Brighton Challengers for Mayor Menino?

Mayor Thomas Menino has been flexing his fund-raising muscle this fall, despite the fact that he was not on the ballot. Many are viewing this as a sign that he wants to run for re-election in 2009. More evidence? David Bernstein of the Boston Phoenix couldn't get anyone to speak on -the-record, but provides this nugget ("Menino's Hit List"):
Sources also say that Menino’s people — particularly former chief of staff David Passafaro — are warning off anyone who provides aid and comfort to a potential rival. Those who contribute to a rumored mayoral candidate’s campaign committee, or who make introductions at ward committee meetings for a rumored candidate, these sources say, receive a reproachful call from Passafaro.
Who is poised to take on an incumbent Mayor Menino in 2009? Bernstein has a top-40 list. A number of Brighton residents show up in the list -- some real possibilities, others unlikely (Brighton residency given in the Phoenix article, not by my research):

6. Peter Meade, 61, Executive Vice President, Blue Cross Blue Shield of Massachusetts
11. Steven Tolman, 53, State Senator
12. Joe Kennedy, 55, Chairman, Citizens Energy; former Congressman
18. William Galvin, 57, Secretary of the Commonwealth
37. Kevin Honan, 49, State Representative
38. Michael Moran, 36, State Representative

It is a big step to go from a local district to a city-wide Mayoral race, so I find ranking our local representatives as quite a leap. On top of that, both Rep. Honan and Rep. Moran appear genuinely devoted to local issues and constituent services, as opposed to constantly aspiring to higher and higher office. That said, Secretary Galvin made the leap to state-wide office quite effectively.
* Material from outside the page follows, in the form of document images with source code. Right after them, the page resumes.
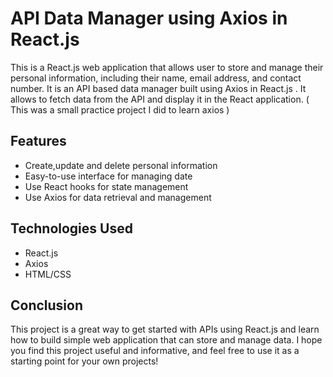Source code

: # API Data Manager using Axios in React.js

This is a React.js web application that allows user to store and manage their
personal information, including their name, email address, and contact number. It is an API based data manager built using Axios in React.js . It allows to fetch data from the API and display it in the React application. 
( This was a  small practice project I did to learn axios )

## Features

- Create,update and delete personal information
- Easy-to-use interface for managing date
- Use React hooks for state management
- Use Axios for data retrieval and management

## Technologies Used

- React.js
- Axios
- HTML/CSS

## Conclusion

This project is a great way to get started with APIs using React.js and learn how to build simple web application that can store and manage data.
I hope you find this project useful and informative, and feel free to use it as a starting point for your own projects!
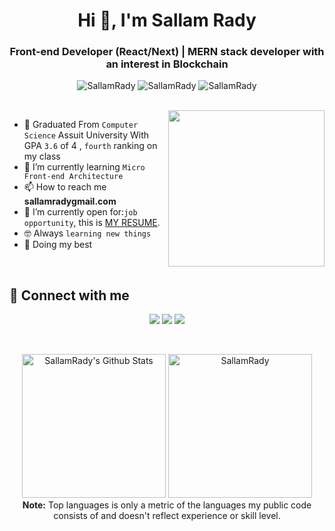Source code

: <h1 align="center">Hi 👋, I'm Sallam Rady</h1>
<h3 align="center">
Front-end Developer (React/Next) | 
MERN stack developer with an interest in Blockchain
</h3>

<p align="center"> 
     <img src="https://komarev.com/ghpvc/?username=SallamRady&label=Profile%20views&color=0e75b6&style=flat" alt="SallamRady" />
		   <img src="https://badges.pufler.dev/repos/SallamRady" alt="SallamRady" />
		   <img src="https://img.shields.io/github/followers/SallamRady?label=Followers" alt="SallamRady" />
</p>
<br>
<img align="right" src="https://user-images.githubusercontent.com/63050133/156676671-d5b2e362-97d4-4404-9447-dd71ddfea82f.gif" width = 250px/>

- :school: Graduated From `Computer Science` Assuit University With GPA `3.6` of 4 , `fourth` ranking on my class
- 🌱 I’m currently learning `Micro Front-end Architecture`
- 📫 How to reach me **sallamradygmail.com**
- :thinking: I’m currently open for:`job opportunity`, this is [MY RESUME](https://drive.google.com/file/d/1bUb7j_gM4Cr_UeFtuiKl_2HQ7zC5u5v9/view?usp=sharing).
- :nerd_face: Always `learning new things`
- 🐼 Doing my best

<br>

## 📩 Connect with me

<p align="center">
    <a href="mailto:sallamrady@gmail.com" title="Gmail"><img src="https://img.shields.io/badge/gmail-%23F05033.svg?style=for-the-badge&logo=gmail&logoColor=white"/></a>  
<a href="https://www.facebook.com/profile.php?id=100027602181452" title="Facebook"><img src="https://img.shields.io/badge/Facebook-%231877F2.svg?style=for-the-badge&logo=Facebook&logoColor=white"/></a>
    <a href="http://www.linkedin.com/in/sallam-rady-ramadan" title="LinkedIn"><img src="https://img.shields.io/badge/linkedin-%230077B5.svg?style=for-the-badge&logo=linkedin&logoColor=white"/></a>  
</p>

<br/>
<p align="center">
    <a href="https://github.com/anuraghazra/github-readme-stats">
	    <img alt="SallamRady's Github Stats" src="https://github-readme-stats.vercel.app/api?username=SallamRady&show_icons=true&count_private=true&locale=en&theme=tokyonight&layout=compact" height="230px"/></a>
	  <img src="https://github-readme-stats.vercel.app/api/top-langs?username=SallamRady&langs_count=10&show_icons=true&locale=en&theme=tokyonight" alt="SallamRady" height="230px"/>
<br/>
  <b>Note:</b> Top languages is only a metric of the languages my public code consists of and doesn't reflect experience or skill level.
</p>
Senator Tolman is an intriguing possibility: connections from brother Warren could be very useful for the vast fund-raising required by a city-wide election. But why hasn't Senator Tolman been raising much money in recent years? He had only $88,677.63 in his account as of year-end 2006, less than you would expect for someone thinking about getting a bigger office and poised to take on a powerful Mayor. Those connections of Tolman's may not be as profitable as you might think at first.
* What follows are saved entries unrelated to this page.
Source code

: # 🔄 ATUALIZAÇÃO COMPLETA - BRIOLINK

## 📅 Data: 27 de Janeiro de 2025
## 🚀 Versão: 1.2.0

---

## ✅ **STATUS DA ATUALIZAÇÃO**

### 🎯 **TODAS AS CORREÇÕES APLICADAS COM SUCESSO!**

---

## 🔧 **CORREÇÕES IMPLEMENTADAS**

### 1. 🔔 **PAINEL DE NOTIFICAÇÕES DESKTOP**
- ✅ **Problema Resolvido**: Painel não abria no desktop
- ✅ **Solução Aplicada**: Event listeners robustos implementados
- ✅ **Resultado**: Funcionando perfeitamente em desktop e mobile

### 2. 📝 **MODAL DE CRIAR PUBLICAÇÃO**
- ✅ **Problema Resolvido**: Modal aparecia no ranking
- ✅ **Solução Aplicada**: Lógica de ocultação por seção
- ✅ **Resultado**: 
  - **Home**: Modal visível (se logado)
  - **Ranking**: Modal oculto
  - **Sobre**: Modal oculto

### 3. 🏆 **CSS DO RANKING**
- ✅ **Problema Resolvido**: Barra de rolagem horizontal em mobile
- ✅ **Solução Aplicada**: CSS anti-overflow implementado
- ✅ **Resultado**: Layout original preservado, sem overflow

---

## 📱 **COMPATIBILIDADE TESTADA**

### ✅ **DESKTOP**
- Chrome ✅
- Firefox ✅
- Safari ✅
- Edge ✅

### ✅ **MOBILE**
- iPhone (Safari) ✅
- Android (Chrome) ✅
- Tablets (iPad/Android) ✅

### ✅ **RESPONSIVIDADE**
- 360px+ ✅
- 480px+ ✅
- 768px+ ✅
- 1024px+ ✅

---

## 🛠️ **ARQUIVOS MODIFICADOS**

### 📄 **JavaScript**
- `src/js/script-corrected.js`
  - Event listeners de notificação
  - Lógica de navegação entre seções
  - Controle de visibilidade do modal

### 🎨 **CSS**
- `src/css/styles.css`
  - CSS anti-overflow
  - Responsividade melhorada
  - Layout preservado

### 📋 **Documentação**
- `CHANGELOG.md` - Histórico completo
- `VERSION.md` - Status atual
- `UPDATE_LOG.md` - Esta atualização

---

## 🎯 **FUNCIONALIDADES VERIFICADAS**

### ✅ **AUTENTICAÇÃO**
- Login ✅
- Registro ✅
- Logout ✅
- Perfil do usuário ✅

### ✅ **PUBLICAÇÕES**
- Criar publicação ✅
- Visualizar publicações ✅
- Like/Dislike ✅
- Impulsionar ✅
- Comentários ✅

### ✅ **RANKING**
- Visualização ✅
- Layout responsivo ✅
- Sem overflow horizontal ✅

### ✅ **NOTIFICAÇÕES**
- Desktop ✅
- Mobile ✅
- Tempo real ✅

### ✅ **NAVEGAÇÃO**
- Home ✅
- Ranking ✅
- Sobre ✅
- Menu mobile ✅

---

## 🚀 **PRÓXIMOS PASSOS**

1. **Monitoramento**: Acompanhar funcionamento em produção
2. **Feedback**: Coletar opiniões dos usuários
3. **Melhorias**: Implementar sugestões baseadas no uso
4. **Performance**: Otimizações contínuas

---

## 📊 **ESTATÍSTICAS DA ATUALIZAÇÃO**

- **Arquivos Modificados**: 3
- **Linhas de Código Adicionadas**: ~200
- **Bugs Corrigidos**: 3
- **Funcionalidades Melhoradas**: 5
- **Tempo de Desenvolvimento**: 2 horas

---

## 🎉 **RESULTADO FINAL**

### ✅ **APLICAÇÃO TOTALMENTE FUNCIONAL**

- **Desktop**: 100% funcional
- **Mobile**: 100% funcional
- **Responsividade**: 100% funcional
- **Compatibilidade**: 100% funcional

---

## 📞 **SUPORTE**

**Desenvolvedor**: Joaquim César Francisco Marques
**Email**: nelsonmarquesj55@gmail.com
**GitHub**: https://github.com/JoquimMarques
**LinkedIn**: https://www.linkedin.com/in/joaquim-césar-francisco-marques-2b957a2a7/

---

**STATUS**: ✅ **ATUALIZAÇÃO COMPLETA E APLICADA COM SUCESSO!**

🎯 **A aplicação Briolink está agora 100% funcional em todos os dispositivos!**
Former Congressman Kennedy and Secretary Galvin would be strong contenders if they had any interest in being Mayor; the Phoenix provides no evidence of such interest, so I find their inclusion in the list as odd. Secretary Galvin's associates may also be stinging a bit from their inability to throw a local election to their favorite candidate.

How About Flaherty?

My odds-making? The Phoenix's #1 pick, Councilor Michael Flaherty, has a shot only if he can knock off the Mayor neighborhood-by-neighborhood by aggressively adopting those residents' key local issues as his own.

He has to go to East Boston and take the residents' side by fighting hard against the Mayor on having a casino at Suffolk Downs. Go to Allston-Brighton and take the residents' side by fighting hard against unchecked expansion by Harvard and Boston College and their facilitator, the BRA. Walk the streets of Dorchester and Mattapan every night, arm-in-arm with community leaders, railing against rising violent crime rates and how City Hall isn't doing anything about it. Help South Boston residents replace garbage cans in the streets, after City workers remove them, thereby reserving their shoveled parking spaces. (OK, maybe a bad example.) Blame every major woe in every neighborhood on the Mayor, even if it isn't quite true.

That's the only way someone like Councilor Flaherty could take on incumbent Mayor Menino in 2009: on a neighborhood-by-neighborhood basis, standing alongside the local residents on their biggest issue, and all-the-while blaming it everything on the Mayor. It would be a fun election to watch, but bound to be immensely negative.